Yoak: Pick a ball! Any Ball!

This is a quickie that came out of my computer programming work adapted as a puzzle.

I propose to stand in front of you with a bag of balls.  I will hand you the balls one at a time.  You have no idea how many balls my bag contains.  I will also provide you with a magic device such that when its button is pushed, it provides you with a random number between 0 and 1.  You may use this as often as you like.

You must hold on to exactly one ball at a time.  When I hand you a ball, you must either throw it away immediately or else retain it and throw away the ball that you were previously holding.  After you have either retained or thrown away the last ball, your goal is for there to be an exactly equal chance that you are currently holding each of the balls that I have handed you.

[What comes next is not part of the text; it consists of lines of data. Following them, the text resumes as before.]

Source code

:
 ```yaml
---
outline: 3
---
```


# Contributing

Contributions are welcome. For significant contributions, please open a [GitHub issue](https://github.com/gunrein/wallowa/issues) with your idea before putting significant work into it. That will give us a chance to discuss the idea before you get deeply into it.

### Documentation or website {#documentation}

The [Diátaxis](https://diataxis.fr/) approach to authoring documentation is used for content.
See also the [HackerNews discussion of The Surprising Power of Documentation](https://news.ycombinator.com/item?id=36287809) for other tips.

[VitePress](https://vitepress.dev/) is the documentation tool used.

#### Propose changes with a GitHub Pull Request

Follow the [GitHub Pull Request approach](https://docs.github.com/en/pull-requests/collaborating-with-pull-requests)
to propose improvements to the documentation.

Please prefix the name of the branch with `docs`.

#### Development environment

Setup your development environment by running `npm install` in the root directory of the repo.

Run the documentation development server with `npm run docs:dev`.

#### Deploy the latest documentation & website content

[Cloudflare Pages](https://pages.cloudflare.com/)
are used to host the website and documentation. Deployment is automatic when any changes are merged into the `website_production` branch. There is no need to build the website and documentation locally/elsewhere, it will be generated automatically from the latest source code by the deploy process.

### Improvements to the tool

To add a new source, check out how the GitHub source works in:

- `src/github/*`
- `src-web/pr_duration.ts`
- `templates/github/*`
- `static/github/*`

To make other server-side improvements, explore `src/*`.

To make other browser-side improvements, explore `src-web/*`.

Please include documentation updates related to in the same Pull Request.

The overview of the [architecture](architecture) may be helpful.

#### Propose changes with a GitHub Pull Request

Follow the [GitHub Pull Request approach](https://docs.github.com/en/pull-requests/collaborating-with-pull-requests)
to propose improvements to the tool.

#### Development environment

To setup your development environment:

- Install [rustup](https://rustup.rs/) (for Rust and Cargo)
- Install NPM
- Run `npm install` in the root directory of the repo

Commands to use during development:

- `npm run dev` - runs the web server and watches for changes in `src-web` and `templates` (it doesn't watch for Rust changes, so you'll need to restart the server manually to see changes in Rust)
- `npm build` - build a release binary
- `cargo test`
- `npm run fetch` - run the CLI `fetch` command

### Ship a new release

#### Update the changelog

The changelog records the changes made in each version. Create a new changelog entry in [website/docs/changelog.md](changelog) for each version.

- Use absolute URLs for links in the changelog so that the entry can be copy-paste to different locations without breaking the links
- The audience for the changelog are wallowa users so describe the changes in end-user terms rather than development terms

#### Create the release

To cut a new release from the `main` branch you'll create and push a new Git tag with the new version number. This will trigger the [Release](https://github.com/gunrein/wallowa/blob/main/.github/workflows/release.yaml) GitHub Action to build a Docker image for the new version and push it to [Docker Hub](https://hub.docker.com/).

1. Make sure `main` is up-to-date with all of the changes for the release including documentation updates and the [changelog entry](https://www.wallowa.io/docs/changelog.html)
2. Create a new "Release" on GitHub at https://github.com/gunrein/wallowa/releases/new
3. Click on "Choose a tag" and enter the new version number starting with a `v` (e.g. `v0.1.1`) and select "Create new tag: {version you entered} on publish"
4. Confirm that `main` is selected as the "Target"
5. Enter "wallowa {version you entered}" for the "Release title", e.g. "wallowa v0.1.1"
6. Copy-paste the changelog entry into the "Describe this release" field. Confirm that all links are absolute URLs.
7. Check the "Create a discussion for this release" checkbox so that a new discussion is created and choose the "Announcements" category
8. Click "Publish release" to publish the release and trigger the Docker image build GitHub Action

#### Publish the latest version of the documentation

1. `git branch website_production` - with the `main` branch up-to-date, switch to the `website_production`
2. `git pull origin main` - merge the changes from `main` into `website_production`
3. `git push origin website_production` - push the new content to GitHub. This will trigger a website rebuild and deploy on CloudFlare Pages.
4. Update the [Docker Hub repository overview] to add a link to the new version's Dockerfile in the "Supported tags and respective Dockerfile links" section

It may help to provide a similar problem to demonstrate how you might use the magical device to accomplish something similar.  Suppose that I told you in advance that there were ten balls.  You could then use the device to generate your random number and multiply that number by 10.  This would give you a random number between 0 and 10 uniformly distributed over that range.  You could then designate all numbers up to 1 as pointing to the first ball, numbers greater than 1 up to 2 as the second ball, etc.  Your strategy would then be to throw away balls until handed the ball corresponding to your number and retaining that one from then on.  With this strategy, you would retain each of the balls with an exactly 10% chance.

This method can’t be directly adapted to the puzzle because you wouldn’t know what multiple to use before the first draw because you don’t know how many balls will be present, so you’ll need another strategy.

 

3 Comments »

  1. Andy said,

    May 6, 2009 at 7:36 am

    [spoiler]
    You keep the first ball. After that, for the second ball, you keep it with 1/2 probability, for the third ball you keep it with 1/3 probability, and so on. This is easy to due using the [0, 1] random number generator. For example to get 1/3 probability multiply it by 3 and check whether it is less than 1.

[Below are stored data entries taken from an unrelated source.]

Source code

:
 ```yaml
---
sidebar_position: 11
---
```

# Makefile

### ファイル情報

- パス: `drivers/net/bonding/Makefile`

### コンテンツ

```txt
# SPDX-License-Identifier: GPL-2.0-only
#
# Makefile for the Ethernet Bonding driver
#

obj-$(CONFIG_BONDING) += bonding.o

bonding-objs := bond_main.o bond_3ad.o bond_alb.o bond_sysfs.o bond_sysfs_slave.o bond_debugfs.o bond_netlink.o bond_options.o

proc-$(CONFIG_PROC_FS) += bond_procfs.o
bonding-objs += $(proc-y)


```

    Now to show that this works. Let’s say there were N balls (of course you  don’t know this in advance). Then the chance you keep the last ball is obviously 1/N. The chance you keep the (N-1)-st ball is 1/(N-1) times (N-1)/N, which is also 1/N. So now you can use an easy induction argument to show that the same is true for every ball.
    [/spoiler]

  2. Andy said,

    May 6, 2009 at 7:39 am

    Also, I wanted to point out that if there is some cost to generating the random number, there are more clever/complicated solutions which require fewer random numbers.

  3. jyoak said,

    May 6, 2009 at 1:46 pm

    Thanks for that, Andy.  It’s exactly what I had in mind.  This came up practically where we had to grab a random item out of a stream of unknown length with uniform distribution.  Though the streams weren’t ridiculously large, this was happening many times in parallel and the process was memory constrained rather than CPU constrained so generating a random number per element was preferable to storing each instance of a stream.